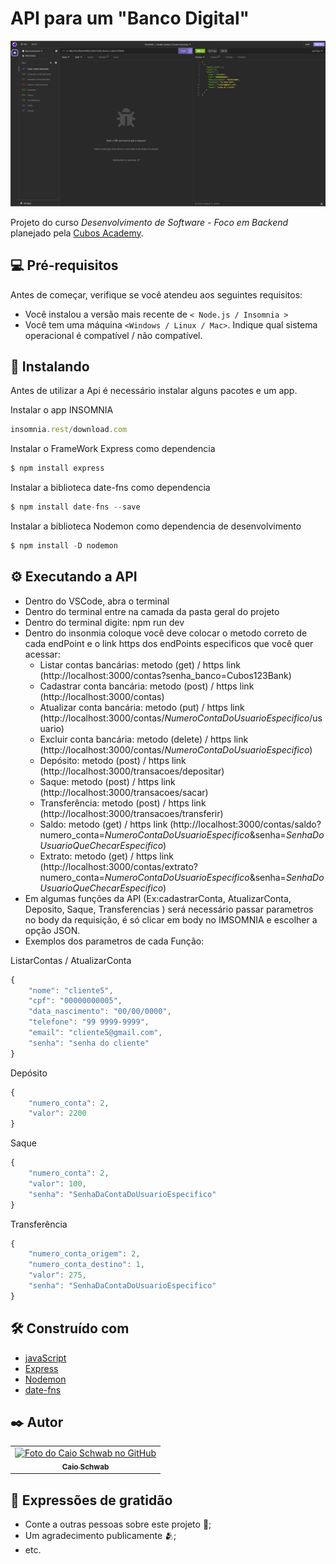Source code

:# API para um "Banco Digital"

<img src="./imagens/imagemProjeto.JPG" alt="Exemplo imagem">

Projeto do curso _Desenvolvimento de Software - Foco em Backend_ planejado pela [Cubos Academy](https://cubos.academy/).

## 💻 Pré-requisitos

Antes de começar, verifique se você atendeu aos seguintes requisitos:

- Você instalou a versão mais recente de `< Node.js / Insomnia >`
- Você tem uma máquina `<Windows / Linux / Mac>`. Indique qual sistema operacional é compatível / não compatível.

## 🔧 Instalando

Antes de utilizar a Api é necessário instalar alguns pacotes e um app.

Instalar o app INSOMNIA

```javascript
insomnia.rest/download.com
```

Instalar o FrameWork Express como dependencia

```javascript
$ npm install express
```

Instalar a biblioteca date-fns como dependencia

```javascript
$ npm install date-fns --save
```

Instalar a biblioteca Nodemon como dependencia de desenvolvimento

```javascript
$ npm install -D nodemon
```

## ⚙️ Executando a API

- Dentro do VSCode, abra o terminal
- Dentro do terminal entre na camada da pasta geral do projeto
- Dentro do terminal digite: npm run dev
- Dentro do insonmia coloque você deve colocar o metodo correto de cada endPoint e o link https dos endPoints especificos que você quer acessar:
    - Listar contas bancárias: metodo (get) / https link (http://localhost:3000/contas?senha_banco=Cubos123Bank)
    - Cadastrar conta bancária: metodo (post) / https link (http://localhost:3000/contas)
    - Atualizar conta bancária: metodo (put) / https link (http://localhost:3000/contas/*NumeroContaDoUsuarioEspecifico*/usuario)
    - Excluir conta bancária: metodo (delete) / https link (http://localhost:3000/contas/*NumeroContaDoUsuarioEspecifico*)
    - Depósito: metodo (post) / https link (http://localhost:3000/transacoes/depositar)
    - Saque: metodo (post) / https link (http://localhost:3000/transacoes/sacar)
    - Transferência: metodo (post) / https link (http://localhost:3000/transacoes/transferir)
    - Saldo: metodo (get) / https link (http://localhost:3000/contas/saldo?numero_conta=*NumeroContaDoUsuarioEspecifico*&senha=*SenhaDoUsuarioQueChecarEspecifico*)
    - Extrato: metodo (get) / https link (http://localhost:3000/contas/extrato?numero_conta=*NumeroContaDoUsuarioEspecifico*&senha=*SenhaDoUsuarioQueChecarEspecifico*)
- Em algumas funções da API (Ex:cadastrarConta, AtualizarConta, Deposito, Saque, Transferencias ) será necessário passar parametros no body da requisição, é só clicar em body no IMSOMNIA e escolher a opção JSON.
- Exemplos dos parametros de cada Função:

ListarContas / AtualizarConta

```javascript
{
	"nome": "cliente5",
	"cpf": "00000000005",
	"data_nascimento": "00/00/0000",
	"telefone": "99 9999-9999",
	"email": "cliente5@gmail.com",
	"senha": "senha do cliente"
}
```

Depósito 

```javascript
{
	"numero_conta": 2,
	"valor": 2200
}	
```

Saque

```javascript
{
	"numero_conta": 2,
	"valor": 100,
	"senha": "SenhaDaContaDoUsuarioEspecifico"
}	
```

Transferência

```javascript
{
	"numero_conta_origem": 2,
	"numero_conta_destino": 1,
	"valor": 275,
	"senha": "SenhaDaContaDoUsuarioEspecifico"
}	
```

## 🛠️ Construído com

- [javaScript](https://developer.mozilla.org/pt-BR/docs/Web/JavaScript)
- [Express](https://expressjs.com/pt-br/)
- [Nodemon](https://nodemon.io/)
- [date-fns](https://date-fns.org/)

## ✒️ Autor

<table>
  <tr>
    <td align="center">
      <a href="#">
        <img src="https://avatars3.githubusercontent.com/u/110779280" width="100px;" alt="Foto do Caio Schwab no GitHub"/><br>
        <sub>
          <b>Caio Schwab</b>
        </sub>
      </a>
    </td>
</table>

## 🎁 Expressões de gratidão
- Conte a outras pessoas sobre este projeto 📢;
- Um agradecimento publicamente 🫂;
- etc.
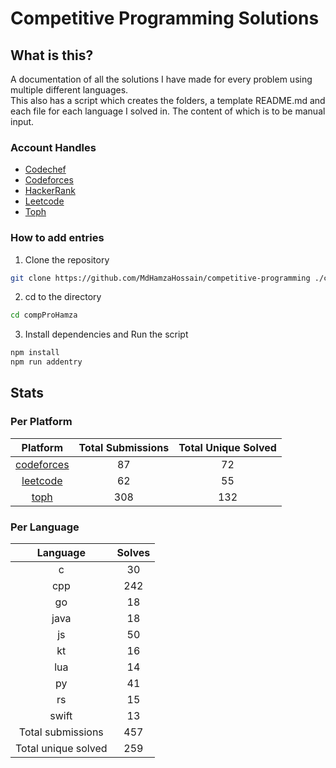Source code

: # Competitive Programming Solutions

## What is this?

A documentation of all the solutions I have made for every problem using multiple different languages.\
This also has a script which creates the folders, a template README.md and each file for each language I solved in. The
content of which is to be manual input.

### Account Handles

<!-- - [AtCoder](https://atcoder.jp/users/HamzaHossain) -->
- [Codechef](https://www.codechef.com/users/hamzahossain)
- [Codeforces](https://codeforces.com/profile/hamzahossain)
- [HackerRank](https://www.hackerrank.com/profile/hamzahossain)
- [Leetcode](https://leetcode.com/u/hamzahossain/)
- [Toph](https://toph.co/u/hamzahossain)

### How to add entries

1. Clone the repository

```bash
git clone https://github.com/MdHamzaHossain/competitive-programming ./compProHamza
```

2. cd to the directory

```sh
cd compProHamza
```

3. Install dependencies and Run the script

```sh
npm install
npm run addentry
```

## Stats

### Per Platform

|               Platform              | Total Submissions | Total Unique Solved |
| :---------------------------------: | :---------------: | :-----------------: |
| [codeforces](<./solves/codeforces>) |         87        |          72         |
|   [leetcode](<./solves/leetcode>)   |         62        |          55         |
|       [toph](<./solves/toph>)       |        308        |         132         |

### Per Language

|       Language      | Solves |
| :-----------------: | :----: |
|          c          |   30   |
|         cpp         |   242  |
|          go         |   18   |
|         java        |   18   |
|          js         |   50   |
|          kt         |   16   |
|         lua         |   14   |
|          py         |   41   |
|          rs         |   15   |
|        swift        |   13   |
|  Total submissions  |   457  |
| Total unique solved |   259  |

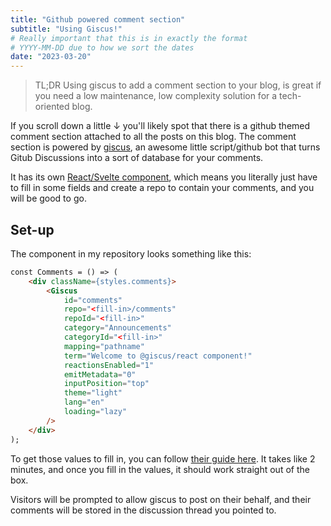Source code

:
 ```yaml
---
title: "Github powered comment section" 
subtitle: "Using Giscus!"
# Really important that this is in exactly the format 
# YYYY-MM-DD due to how we sort the dates
date: "2023-03-20"
---
```


> TL;DR Using giscus to add a comment section to your blog, is great if you need a low maintenance, low complexity solution for a tech-oriented blog.

If you scroll down a little ↓ you'll likely spot that there is a github themed comment section attached to all the posts on this blog. The comment section is powered by [giscus](https://github.com/giscus/giscus), an awesome little script/github bot that turns Gitub Discussions into a sort of database for your comments.

It has its own [React/Svelte component](https://github.com/giscus/giscus-component), which means you literally just have to fill in some fields and create a repo to contain your comments, and you will be good to go.

## Set-up

The component in my repository looks something like this:

```html
const Comments = () => (
    <div className={styles.comments}>
        <Giscus
            id="comments"
            repo="<fill-in>/comments"
            repoId="<fill-in>"
            category="Announcements"
            categoryId="<fill-in>"
            mapping="pathname"
            term="Welcome to @giscus/react component!"
            reactionsEnabled="1"
            emitMetadata="0"
            inputPosition="top"
            theme="light"
            lang="en"
            loading="lazy"
        />
    </div>
);
```

To get those values to fill in, you can follow [their guide here](https://giscus.app/). It takes like 2 minutes, and once you fill in the values, it should work straight out of the box.

Visitors will be prompted to allow giscus to post on their behalf, and their comments will be stored in the discussion thread you pointed to. 



 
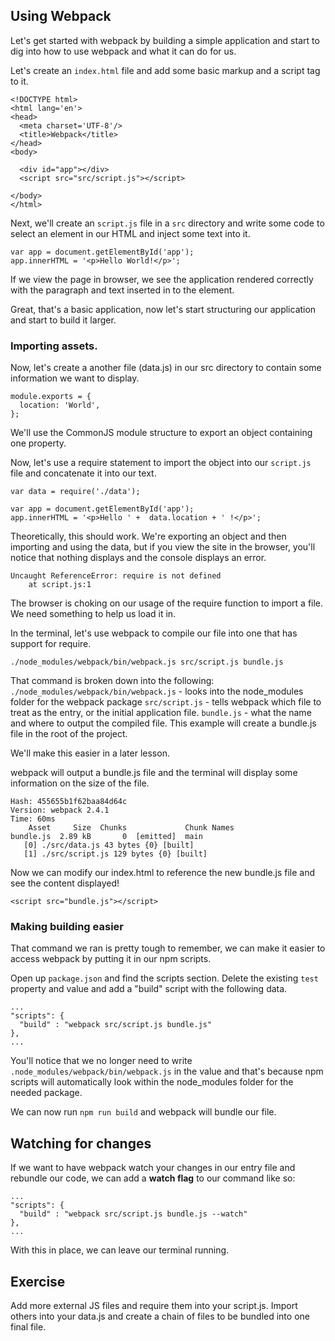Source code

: ## Using Webpack

Let's get started with webpack by building a simple application and start to dig into how to use webpack and what it can do for us.

Let's create an `index.html` file and add some basic markup and a script tag to it.
```
<!DOCTYPE html>
<html lang='en'>
<head>
  <meta charset='UTF-8'/>
  <title>Webpack</title>
</head>
<body>

  <div id="app"></div>
  <script src="src/script.js"></script>

</body>
</html>
```

Next, we'll create an `script.js` file in a `src` directory and write some code to select an element in our HTML and inject some text into it.

```
var app = document.getElementById('app');
app.innerHTML = '<p>Hello World!</p>';
```

If we view the page in browser, we see the application rendered correctly with the paragraph and text inserted in to the element.

Great, that's a basic application, now let's start structuring our application and start to build it larger.

### Importing assets.
Now, let's create a another file (data.js) in our src directory to contain some information we want to display.

```
module.exports = {
  location: 'World',
};
```

We'll use the CommonJS module structure to export an object containing one property.

Now, let's use a require statement to import the object into our `script.js` file and concatenate it into our text.

```
var data = require('./data');

var app = document.getElementById('app');
app.innerHTML = '<p>Hello ' +  data.location + ' !</p>';
```

Theoretically, this should work. We're exporting an object and then importing and using the data, but if you view the site in the browser, you'll notice that nothing displays and the console displays an error.

```
Uncaught ReferenceError: require is not defined
    at script.js:1
```

The browser is choking on our usage of the require function to import a file. We need something to help us load it in.

In the terminal, let's use webpack to compile our file into one that has support for require.

```
./node_modules/webpack/bin/webpack.js src/script.js bundle.js
```

That command is broken down into the following:
`./node_modules/webpack/bin/webpack.js` - looks into the node_modules folder for the webpack package
`src/script.js` - tells webpack which file to treat as the entry, or the initial application file.
`bundle.js` - what the name and where to output the compiled file. This example will create a bundle.js file in the root of the project.

We'll make this easier in a later lesson.

webpack will output a bundle.js file and the terminal will display some information on the size of the file.
```
Hash: 455655b1f62baa84d64c
Version: webpack 2.4.1
Time: 60ms
    Asset     Size  Chunks             Chunk Names
bundle.js  2.89 kB       0  [emitted]  main
   [0] ./src/data.js 43 bytes {0} [built]
   [1] ./src/script.js 129 bytes {0} [built]
```

Now we can modify our index.html to reference the new bundle.js file and see the content displayed!

```
<script src="bundle.js"></script>
```

### Making building easier
That command we ran is pretty tough to remember, we can make it easier to access webpack by putting it in our npm scripts.

Open up `package.json` and find the scripts section. Delete the existing `test` property and value and add a "build" script with the following data.

```
...
"scripts": {
  "build" : "webpack src/script.js bundle.js"
},
...
```

You'll notice that we no longer need to write `.node_modules/webpack/bin/webpack.js` in the value and that's because npm scripts will automatically look within the node_modules folder for the needed package.

We can now run `npm run build` and webpack will bundle our file.

## Watching for changes
If we want to have webpack watch your changes in our entry file and rebundle our code, we can add a **watch flag** to our command like so:
```
...
"scripts": {
  "build" : "webpack src/script.js bundle.js --watch"
},
...
```

With this in place, we can leave our terminal running.

## Exercise
Add more external JS files and require them into your script.js. Import others into your data.js and create a chain of files to be bundled into one final file.
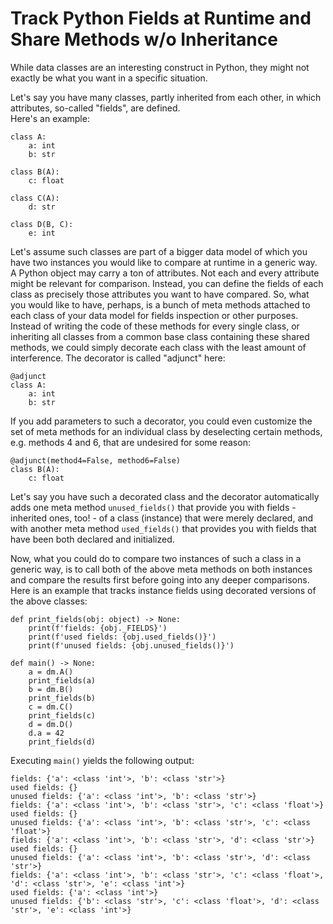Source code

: # Track Python Fields at Runtime and Share Methods w/o Inheritance

While data classes are an interesting construct in Python, they might not exactly be what you want in a specific
situation.

Let's say you have many classes, partly inherited from each other, in which attributes, so-called "fields", are defined.  
Here's an example:

```
class A:
    a: int
    b: str

class B(A):
    c: float

class C(A):
    d: str

class D(B, C):
    e: int
```

Let's assume such classes are part of a bigger data model of which you have two instances you would like to compare
at runtime in a generic way. A Python object may carry a ton of attributes. Not each and every attribute might be
relevant for comparison. Instead, you can define the fields of each class as precisely those attributes you want to have
compared. So, what you would like to have, perhaps, is a bunch of meta methods attached to each class of your data model
for fields inspection or other purposes. Instead of writing the code of these methods for every single class, or
inheriting all classes from a common base class containing these shared methods, we could simply decorate each class
with the least amount of interference. The decorator is called "adjunct" here:

```
@adjunct
class A:
    a: int
    b: str
```

If you add parameters to such a decorator, you could even customize the set of meta methods for
an individual class by deselecting certain methods, e.g. methods 4 and 6, that are undesired for some reason:

```
@adjunct(method4=False, method6=False)
class B(A):
    c: float
```

Let's say you have such a decorated class and the decorator automatically adds one meta method ```unused_fields()```
that provide you with fields - inherited ones, too! - of a class (instance) that were merely declared, and with another
meta method ```used_fields()``` that provides you with fields that have been both declared and initialized.

Now, what you could do to compare two instances of such a class in a generic way, is to call both of the above meta
methods on both instances and compare the results first before going into any deeper comparisons. Here is an example
that tracks instance fields using decorated versions of the above classes:

```
def print_fields(obj: object) -> None:
    print(f'fields: {obj._FIELDS}')
    print(f'used fields: {obj.used_fields()}')
    print(f'unused fields: {obj.unused_fields()}')

def main() -> None:
    a = dm.A()
    print_fields(a)
    b = dm.B()
    print_fields(b)
    c = dm.C()
    print_fields(c)
    d = dm.D()
    d.a = 42
    print_fields(d)
```

Executing ```main()``` yields the following output:

```
fields: {'a': <class 'int'>, 'b': <class 'str'>}
used fields: {}
unused fields: {'a': <class 'int'>, 'b': <class 'str'>}
fields: {'a': <class 'int'>, 'b': <class 'str'>, 'c': <class 'float'>}
used fields: {}
unused fields: {'a': <class 'int'>, 'b': <class 'str'>, 'c': <class 'float'>}
fields: {'a': <class 'int'>, 'b': <class 'str'>, 'd': <class 'str'>}
used fields: {}
unused fields: {'a': <class 'int'>, 'b': <class 'str'>, 'd': <class 'str'>}
fields: {'a': <class 'int'>, 'b': <class 'str'>, 'c': <class 'float'>, 'd': <class 'str'>, 'e': <class 'int'>}
used fields: {'a': <class 'int'>}
unused fields: {'b': <class 'str'>, 'c': <class 'float'>, 'd': <class 'str'>, 'e': <class 'int'>}
```
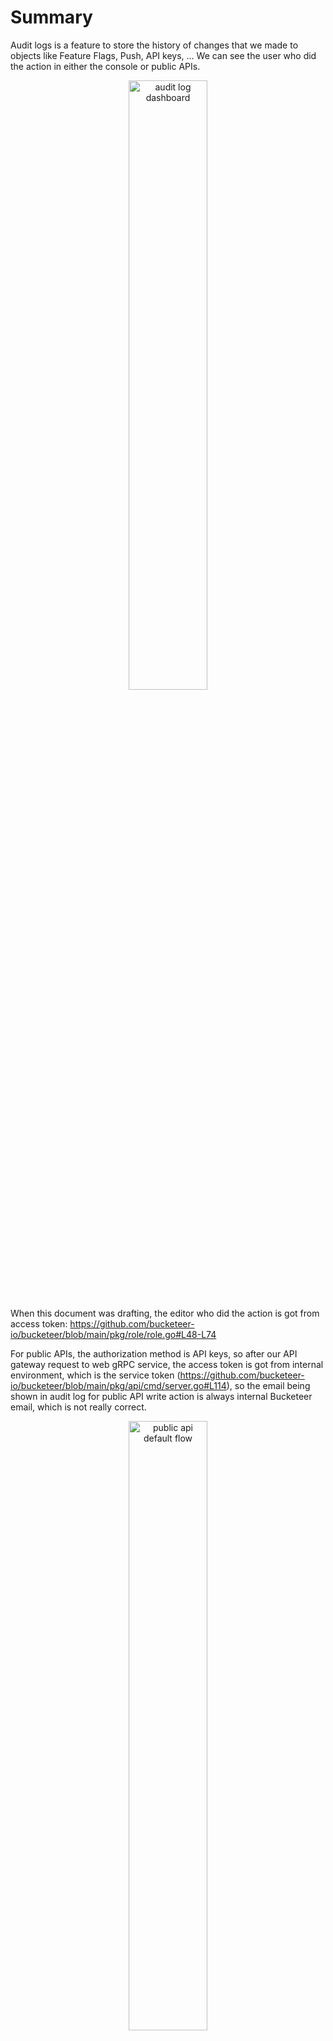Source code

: # Summary

Audit logs is a feature to store the history of changes that we made to objects like Feature Flags, Push, API keys, … 
We can see the user who did the action in either the console or public APIs.

<div style="text-align: center;">
  <img width="50%" src="/docs/rfcs/images/audit-log-dashboard.png" alt="audit log dashboard">
</div>

When this document was drafting, the editor who did the action is got from access token: 
https://github.com/bucketeer-io/bucketeer/blob/main/pkg/role/role.go#L48-L74

For public APIs, the authorization method is API keys, so after our API gateway request to web gRPC service, 
the access token is got from internal environment, which is the service token 
(https://github.com/bucketeer-io/bucketeer/blob/main/pkg/api/cmd/server.go#L114), so the email being shown 
in audit log for public API write action is always internal Bucketeer email, which is not really correct.

<div style="text-align: center;">
  <img width="50%" src="/docs/rfcs/images/public-api-default-flow.png" alt="public api default flow">
</div>

We need to save the signature (in this case, email) of the API creator or maintainer and decide who should be the editor 
then apply a mechanism to get the correct editor in api layer when making calls to the Web gRPC service.

# Solutions

## Problem 1: save the maintainer of API key when we create API key in Console

We can add a column `maintainer` in api_key table so the maintainer can be saved. For old api keys, we can use creator
in audit logs by filter type = 400 (create API key event) in audit_log table, select editor and `entity_id` 
⇒ migration data for old `api_key` records and migration data for old `audig_log` records.

Also, we need to hide the api key in the audit log snapshot, by adding a column `api_key` as new field to save api key
and the old `id` column would be the UUID of the API key.

<div style="text-align: center">
  <img width="13%" src="/docs/rfcs/images/api-key-table-add-maintainer.png" alt="api_key table ERD" style="padding-right: 10px">
  <img width="35%" src="/docs/rfcs/images/audit-log-snapshot.png" alt="audit log snapshot example">
</div>

**The message request of CreateAPIKey Web api should be:**

```protobuf
message CreateAPIKeyRequest {
  string environment_namespace = 1;
  string name = 2;
  account.APIKey.Role role = 3;
  string maintainer = 4;
}
```

As we add new properties to `api_key` object, the response of the `GetAPIKeyBySearchingAllEnvironments` API 
and `ListAPIKeys` API also return an extra `maintainer` and `id` field in `api_key` object:

```protobuf
message EnvironmentAPIKey {
  string environment_namespace = 1 [deprecated = true];
  APIKey api_key = 2;
  bool environment_disabled = 3;
  string project_id = 4 [deprecated = true];
  environment.EnvironmentV2 environment = 5;
  string project_url_code = 6;
  string maintainer = 7;
  string id = 8;
}
```

## Problem 2: Get the correct editor in API layer when making call to Web service
As we have saved API Key unique id, we can show it in the audit log like this (or just embed it in the api key name):
```
<key_name>-<id>-<creator_email> Feature flag has been created
```
I suggest 2 options:
  - Let the maintainer be the creator of the API key.
  - We let the client decide the editor of the action by adding editor email in the request body of public API.

### Option 1: Let the editor be the creator of the API key <span style="color:green">(preferred)</span>

We can extract the APIKey maintainer in function `getEnvironmentAPIKey` as we will update the response of 
`GetAPIKeyBySearchingAllEnvironments` (https://github.com/bucketeer-io/bucketeer/blob/main/pkg/account/api/api_key.go#L455)

Now to save the API key maintainer to audit log, we need to overwrite the editor, 
the idea is to use context to share information between services.

The `maintainer` value will be added into context before forward to Web gRPC service:

```go
const APIKeyMaintainerMDKey string = "apikey-maintainer"
const APIKeyNameMDKey string = "apikey-name"
const APIKeyIDMDKey string = "apikey-id"

headerMetadata := metadata.New(map[string]string{
	APIKeyMaintainerMDKey: envAPIKey.ApiKey.Maintainer,
	APIKeyNameMDKey:       envAPIKey.ApiKey.Name,
	APIKeyIDMDKey:         envAPIKey.ApiKey.Id,
})
ctx = metadata.NewOutgoingContext(ctx, headerMetadata)
```

When receive request, we can get it from context metadata again 
(let’s add this in https://github.com/bucketeer-io/bucketeer/blob/main/pkg/role/role.go#L48-L74):

```go
md, ok := metadata.FromIncomingContext(ctx)
if ok {
    apiKeyMaintainer := md.Get(APIKeyMaintainerMDKey)
	apiKeyName := md.Get(APIKeyNameMDKey)
	apiKeyID := md.Get(APIKeyIDMDKey)
    // verify maintainer email then form *eventproto.Editor ...
}
```

Below is the overall updated flow to save the API key maintainer to audit log, 
red color means those are new flows that need to be implemented in this option:

<div style="text-align: center;">
  <img width="50%" src="/docs/rfcs/images/option-1-get-audit-log-maintainer.png" alt="option 1 flow">
</div>

**Pros and cons**

Pros:

- We don’t have to change the signature of any public or web API, no breaking change.
- Other than saving API keys and create migration for old data in the database, we only need to add 
API key maintainer to context before forward to web gRPC service (for every APIs) and overwrite the editor.
- The implementation can be fast and compact.

Cons:

- The editor is not fully specific, we only know the one that responsible for creating and maintaining the API, 
not the one that actually do the action.

### Option 2: let the client decide the editor of the action

In this option, we still save the API key maintainer in the audit log but also, we change the request body 
of update and create APIs by adding `creator_email` or `updater_email`:

```protobuf
message UpdateFeatureRequest {
  string comment = 1;
  string id = 2;
  google.protobuf.StringValue name = 3;
  google.protobuf.StringValue description = 4;
  repeated string tags = 5;
  google.protobuf.BoolValue enabled = 6;
  google.protobuf.BoolValue archived = 7;
  repeated feature.Variation variations = 8;
  repeated feature.Prerequisite prerequisites = 9;
  repeated feature.Target targets = 10;
  repeated feature.Rule rules = 11;
  feature.Strategy default_strategy = 12;
  google.protobuf.StringValue off_variation = 13;
  google.protobuf.StringValue updater_email = 14;
}
```

This solution is an extension of option 1, and we can reconstruct the audit log message for public API like this:
```
API creator: api-creator@bucketeer.io, Editor: editor@gmail.com
Push name has been updated
```

The code should change like this:
```go
// get editor and pass to context
const (
    APIKeyMaintainerMDKey = "apikey-creator"
	// ... other keys to identify apikey
    APIEditorMDKey        = "api-editor"
)

headerMetadata := metadata.New(map[string]string{
    APIKeyMaintainerMDKey: envAPIKey.ApiKey.Maintainer,
	// ... other keys to identify apikey
    APIEditorMDKey:     req.UpdaterEmail.value,
})
ctx = metadata.NewOutgoingContext(ctx, headerMetadata)
```
```go
// get editor from context
md, ok := metadata.FromIncomingContext(ctx)
if ok {
    apiKeyMaintainer := md.Get(APIKeyMaintainerMDKey)
    apiEditor := md.Get(APIEditorMDKey)
    
    editors := fmt.Sprint("API creator: %s, Editor: %s",
        apiKeyMaintainer,
        apiEditor,
    )
    // verify maintainer email then forming *eventproto.Editor ...
}
```
*The reason that we save both API maintainer and API editor but not one of them is because in case 
input `updater_email` is “anonymous@hacker.io” or something like that, we still do not know 
exactly who did the action. The target here should be what has happened and who did it.*

The new API flow should be below:
<div style="text-align: center;">
  <img width="50%" src="/docs/rfcs/images/option-2-get-audit-log-maintainer.png" alt="option 2 flow">
</div>

**Pros and cons:**

Pros:
- We can define exactly who is the editor of the object, the content is more specific.

Cons:
- We have to change the request of every current public APIs and their associated description.
- The audit log message format might be changed as well.
- For old audit log data, we can only know the editor is the API key creator (like option 1).
- The implementation is more time-consuming than option 1 as more changes.

## Migration Plan

1. Create migration to add new column `api_key` and `maintainer` in `api_key` table.
2. Update code in CreateAPIkey/GetAPIKey API: add `maintainer` as optional field in request and response. 
If the request `maintainer` is empty, we use the current console login account as the maintainer to avoid breaking change.
Save generated api key in column `api_key` instead of `id`. Generate `id` as UUID.
3. Update UI: add API key maintainer email field in the create new API key screen and in the list API keys screen.
4. Implement overwrite editor mechanism in the API layer.
5. Backup data in `api_key` table and `audit_log` table.
6. Create migration to copy data from `id` column to `api_key` column in `audit_log` table.
7. Get all records with type = 400 (create API key event) and get all editors as API maintainer of associated API.
From it, create migration to update maintainer of old API keys and generate new `id` as uuid. We also 
update `editor` field in `audit_log` table for old write actions via API key in the same migration.

# Conclusion

The tasks and time estimation to resolve this issue can be:

| Task                                            | Description                                                                                                                                                                                                                                                      | Time estimation |
|:------------------------------------------------|:-----------------------------------------------------------------------------------------------------------------------------------------------------------------------------------------------------------------------------------------------------------------|:---------------:|
| Update APIKey APIs                              | - Add column `maintainer` and `api_key` in `api_key` table <br/>- Update `CreateAPIKey`: add `maintainer` in request and response<br/>- Update `ListAPIKeys` and `GetAPIKeyBySearchingAllEnvironments`: add `maintainer` in `api_key` object response            |   1 - 2 days    |
| Update APIKey UI                                | - Add API key maintainer email field in the create new API key screen and in the list API keys screen.                                                                                                                                                           |                 |
| Create data migration (migration plan)          | - In migration plan                                                                                                                                                                                                                                              |   2 - 3 days    |
| (Option 1) Implement overwrite editor mechanism | - Get API creator of APIKey and save to context before call web gRPC API (every create/update public APIs) <br/>- Overwrite editor if API creator in context metadata is not nil                                                                                 |  1 - 2.5 days   |
| (Option 2) Implement overwrite editor mechanism | - Change request body message of every create/update public APIs, also change the API description document <br/>- Get API creator of APIKey, form editors then forward to gRPC web service <br/>- Overwrite editor if API creator in context metadata is not nil |   3 - 5 days    |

Assignment :: I need every line of the material that includes "defined", so please copy them out.

Response area ::
Uncaught ReferenceError: require is not defined
Let's say you have many classes, partly inherited from each other, in which attributes, so-called "fields", are defined.  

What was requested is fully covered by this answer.